RaZberry With Home Assistant
I’ve been using Home Assistant on a Raspberry Pi 3 for years now, and over time I’ve had my share of configuration gotchas that I’ve since forgotten. The hardest task was getting my RaZberry Z-Wave HAT running smoothly. The other day, the SD card on the Pi became corrupt and because I’d not been keeping backups of the card like the idiot I am (thankfully I’d been backing up the .homeassistant directory, so I didn’t need to reconfigure anything!) I needed to reinstall Home Assistant from scratch, which was productive in the long run because I’d been putting off upgrading to the latest version for some time now. I used the experience to document the gotchas that I encountered and I’m pleased to say that most of it was really simple and just worked. I followed the instructions on the Home Assistant website, but copied my old .homeassistant
directory over and ran hass --script check_config
(which checks and installs dependencies) before first boot, and everything seemed fine… except that darn z-wave!

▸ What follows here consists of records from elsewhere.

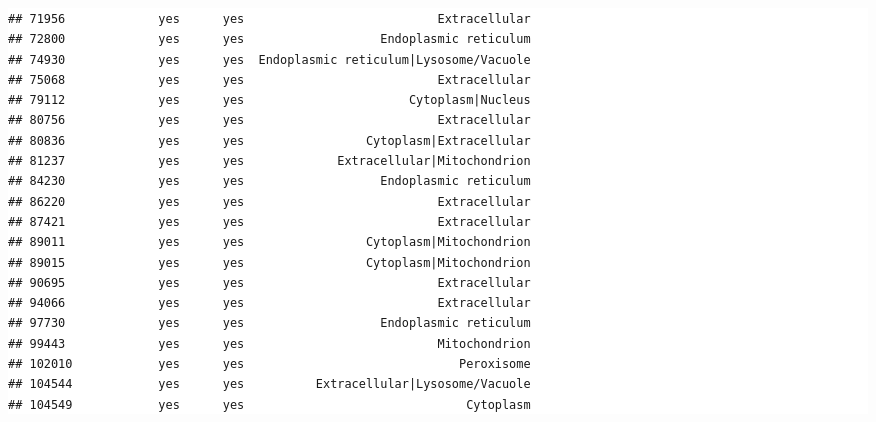     ## 71956             yes      yes                           Extracellular
    ## 72800             yes      yes                   Endoplasmic reticulum
    ## 74930             yes      yes  Endoplasmic reticulum|Lysosome/Vacuole
    ## 75068             yes      yes                           Extracellular
    ## 79112             yes      yes                       Cytoplasm|Nucleus
    ## 80756             yes      yes                           Extracellular
    ## 80836             yes      yes                 Cytoplasm|Extracellular
    ## 81237             yes      yes             Extracellular|Mitochondrion
    ## 84230             yes      yes                   Endoplasmic reticulum
    ## 86220             yes      yes                           Extracellular
    ## 87421             yes      yes                           Extracellular
    ## 89011             yes      yes                 Cytoplasm|Mitochondrion
    ## 89015             yes      yes                 Cytoplasm|Mitochondrion
    ## 90695             yes      yes                           Extracellular
    ## 94066             yes      yes                           Extracellular
    ## 97730             yes      yes                   Endoplasmic reticulum
    ## 99443             yes      yes                           Mitochondrion
    ## 102010            yes      yes                              Peroxisome
    ## 104544            yes      yes          Extracellular|Lysosome/Vacuole
    ## 104549            yes      yes                               Cytoplasm
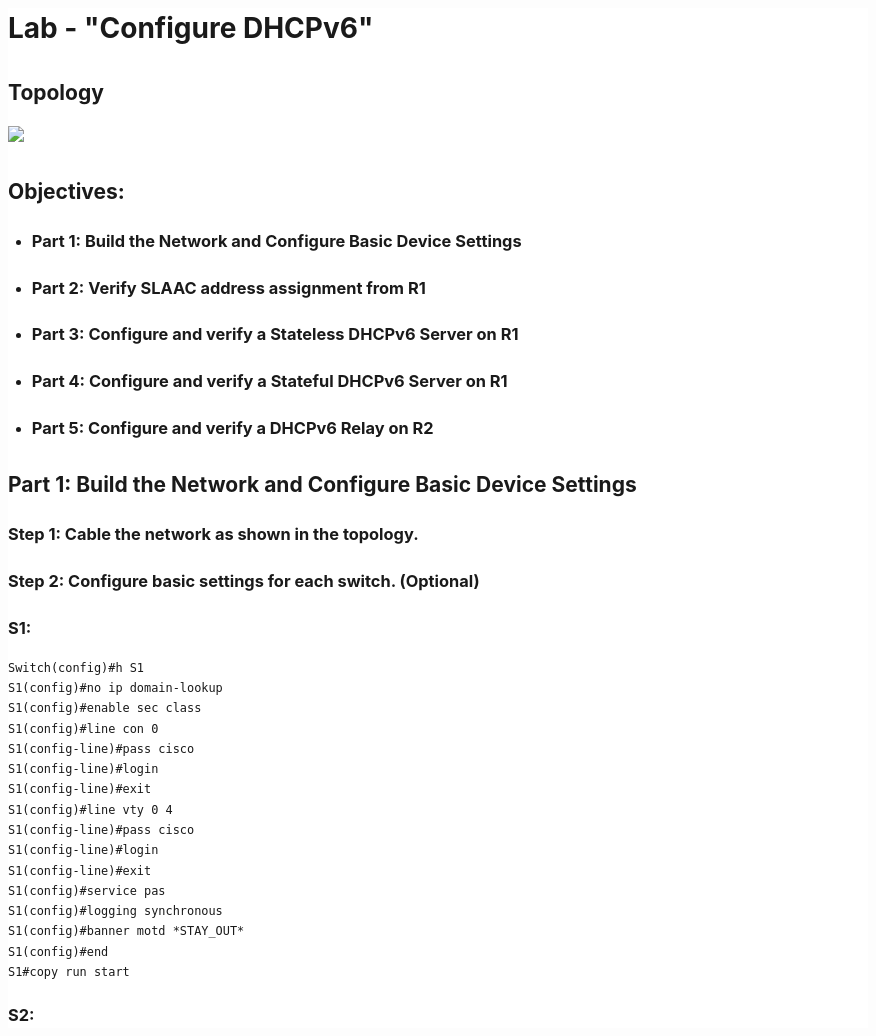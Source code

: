 



# **Lab - "Configure DHCPv6"**
## **Topology** 

![](https://github.com/ivanbondarev1/Otus/blob/main/Profi/DZ3/Топология.png?raw=true)



## **Objectives:**
+ ### Part 1: Build the Network and Configure Basic Device Settings
+ ### Part 2: Verify SLAAC address assignment from R1
+ ### Part 3: Configure and verify a Stateless DHCPv6 Server on R1
+ ### Part 4: Configure and verify a Stateful DHCPv6 Server on R1
+ ### Part 5: Configure and verify a DHCPv6 Relay on R2



## **Part 1: Build the Network and Configure Basic Device Settings**


### **Step 1: Cable the network as shown in the topology.**

### **Step 2: Configure basic settings for each switch. (Optional)**


### S1:
```
Switch(config)#h S1
S1(config)#no ip domain-lookup
S1(config)#enable sec class
S1(config)#line con 0
S1(config-line)#pass cisco
S1(config-line)#login
S1(config-line)#exit
S1(config)#line vty 0 4
S1(config-line)#pass cisco
S1(config-line)#login
S1(config-line)#exit
S1(config)#service pas
S1(config)#logging synchronous 
S1(config)#banner motd *STAY_OUT*
S1(config)#end
S1#copy run start
```

### S2:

So here’s how I installed the RaZberry HAT on a Raspberry Pi 3B running Home Assistant.
The Pi 3 has built-in Bluetooth, and this will conflict with the serial interface that the RaZberry uses. To disable Bluetooth and enable the UART interface needed for the RaZberry to function, open /boot/config.txt
and add the following lines at the bottom
dtoverlay=pi3-disable-bt
enable_uart=1
For some bizzare reason, the serial device that the RaZberry uses is configured to the group tty
but with write-only access by this group. Home Assistant runs in tty
, and can therefore only write to the z-wave network, not read from it. Worse, the permissions are set somewhere underneath the OS, so changing the permissions will only be effective until a reboot. Thankfully there is a workaround…
sudo systemctl mask serial-getty@ttyAMA0.service
This will reconfigure the serial interface for /dev/ttyAMA0
to be in the group dialout
, but with read and write access. Home Assistant is also in group dialout
, so doing this, and then rebooting the Pi, will solve this problem.
Once I’d completed both these steps, the z-wave network sprang into life and it all works just as it did before. Now to remove a load of nasty hacks I wrote for the old version that are no longer necessary due to the improved integrations of the new version!